Non è che gli economisti abbiano le idee chiare.
Nel passato il rilancio dell'economia è avvenuto attraverso gli investimenti pubblici.
E' quello che si propone Obama.
Ma in Italia ci sono le pregiudiziali contro l'intervento pubblico derivate dalla corruzione che ci ha devastato, dall'esaltazione che si è fatta del privato negli ultimi anni e dai condizionamentti di potere e elettorali (in tutto questo non ho voluto neppure considerare la possibilità di incompetenza e malafede o interessi privati e disonestà).
Inoltre è una crisi di ampiezza mondiale ancora più difficile da governare.
Io sono propensa a credere che il liberismo vada governato e che non si debba considerare inevitabili le variazioni cicliche.
Ma non so nulla di economia


----------



## Old Aleluja (14 Febbraio 2009)

Buscopann ha detto:


> Può darsi che tu abbia ragione..E' piuttosto semplicistico.
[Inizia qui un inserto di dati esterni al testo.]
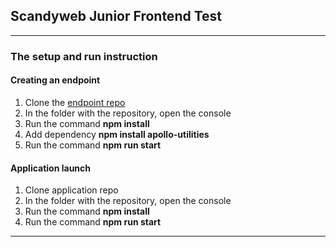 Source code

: ## Scandyweb Junior Frontend Test 
---
### The setup and run instruction
#### Creating an endpoint
1. Clone the [endpoint repo](https://github.com/scandiweb/junior-react-endpoint)
2. In the folder with the repository, open the console
3. Run the command **npm install**
4. Add dependency **npm install apollo-utilities**
5. Run the command **npm run start**
#### Application launch
1. Clone application repo
2. In the folder with the repository, open the console
3. Run the command **npm install**
4. Run the command **npm run start**
---



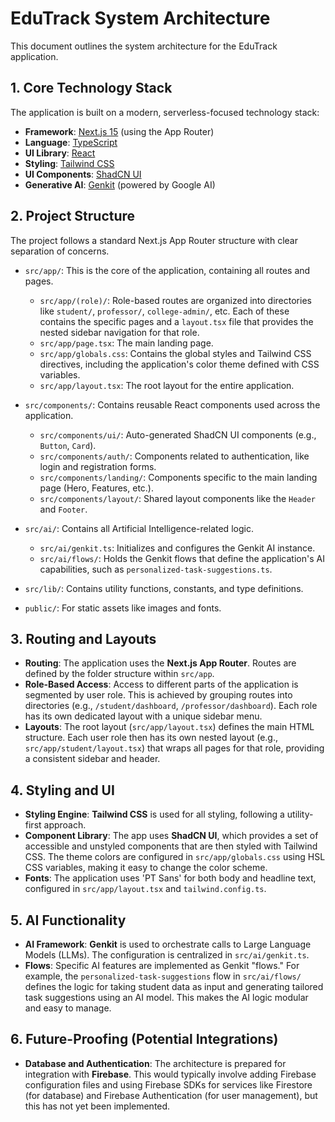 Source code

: # EduTrack System Architecture

This document outlines the system architecture for the EduTrack application.

## 1. Core Technology Stack

The application is built on a modern, serverless-focused technology stack:

-   **Framework**: [Next.js 15](https://nextjs.org/) (using the App Router)
-   **Language**: [TypeScript](https://www.typescriptlang.org/)
-   **UI Library**: [React](https://react.dev/)
-   **Styling**: [Tailwind CSS](https://tailwindcss.com/)
-   **UI Components**: [ShadCN UI](https://ui.shadcn.com/)
-   **Generative AI**: [Genkit](https://firebase.google.com/docs/genkit) (powered by Google AI)

## 2. Project Structure

The project follows a standard Next.js App Router structure with clear separation of concerns.

-   `src/app/`: This is the core of the application, containing all routes and pages.
    -   `src/app/(role)/`: Role-based routes are organized into directories like `student/`, `professor/`, `college-admin/`, etc. Each of these contains the specific pages and a `layout.tsx` file that provides the nested sidebar navigation for that role.
    -   `src/app/page.tsx`: The main landing page.
    -   `src/app/globals.css`: Contains the global styles and Tailwind CSS directives, including the application's color theme defined with CSS variables.
    -   `src/app/layout.tsx`: The root layout for the entire application.

-   `src/components/`: Contains reusable React components used across the application.
    -   `src/components/ui/`: Auto-generated ShadCN UI components (e.g., `Button`, `Card`).
    -   `src/components/auth/`: Components related to authentication, like login and registration forms.
    -   `src/components/landing/`: Components specific to the main landing page (Hero, Features, etc.).
    -   `src/components/layout/`: Shared layout components like the `Header` and `Footer`.

-   `src/ai/`: Contains all Artificial Intelligence-related logic.
    -   `src/ai/genkit.ts`: Initializes and configures the Genkit AI instance.
    -   `src/ai/flows/`: Holds the Genkit flows that define the application's AI capabilities, such as `personalized-task-suggestions.ts`.

-   `src/lib/`: Contains utility functions, constants, and type definitions.

-   `public/`: For static assets like images and fonts.

## 3. Routing and Layouts

-   **Routing**: The application uses the **Next.js App Router**. Routes are defined by the folder structure within `src/app`.
-   **Role-Based Access**: Access to different parts of the application is segmented by user role. This is achieved by grouping routes into directories (e.g., `/student/dashboard`, `/professor/dashboard`). Each role has its own dedicated layout with a unique sidebar menu.
-   **Layouts**: The root layout (`src/app/layout.tsx`) defines the main HTML structure. Each user role then has its own nested layout (e.g., `src/app/student/layout.tsx`) that wraps all pages for that role, providing a consistent sidebar and header.

## 4. Styling and UI

-   **Styling Engine**: **Tailwind CSS** is used for all styling, following a utility-first approach.
-   **Component Library**: The app uses **ShadCN UI**, which provides a set of accessible and unstyled components that are then styled with Tailwind CSS. The theme colors are configured in `src/app/globals.css` using HSL CSS variables, making it easy to change the color scheme.
-   **Fonts**: The application uses 'PT Sans' for both body and headline text, configured in `src/app/layout.tsx` and `tailwind.config.ts`.

## 5. AI Functionality

-   **AI Framework**: **Genkit** is used to orchestrate calls to Large Language Models (LLMs). The configuration is centralized in `src/ai/genkit.ts`.
-   **Flows**: Specific AI features are implemented as Genkit "flows." For example, the `personalized-task-suggestions` flow in `src/ai/flows/` defines the logic for taking student data as input and generating tailored task suggestions using an AI model. This makes the AI logic modular and easy to manage.

## 6. Future-Proofing (Potential Integrations)

-   **Database and Authentication**: The architecture is prepared for integration with **Firebase**. This would typically involve adding Firebase configuration files and using Firebase SDKs for services like Firestore (for database) and Firebase Authentication (for user management), but this has not yet been implemented.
Ma senza ammortizzatori sociali i consumi piano piano cominceranno a crollare.
> In questo momento, dove più che una crisi delle Aziende, si avverte la crisi di chi perde il posto di lavoro, mi sembra pazzesco destinare la maggior parte delle risorse verso le Aziende..E' un controsenso.
> 
> Buscopann


 busci io guardo la mia situazione che è legata alla produzione automobilistica....il crollo della produzione e vendita della Fiat secondo te è principalmente di tipo occupazionale?


----------



## Grande82 (14 Febbraio 2009)

Io la crisi che vedo è calo delle vendite degli edifici realizzati o in corso di realizzazione, per cui si cerca di rallentare le costruzioni in modo da non avere troppa roba sul mercato e da lì mi ritrovo io col mio capo che per la prima volta in 3anni non urla che siamo in ritardo e che non finiremo in tempo.... e poi ho visto che la mia società l'anno scorso ha assunto 4persone in pochi mesi... quest'anno niente licenziamenti e niente assunzioni... 
secondo me ha ragione fedi: gli ammortizzatori sociali sono palliativi... ci vogliono investimenti seri..... possibilmente sui lavori pubblici, ma non è facile.


----------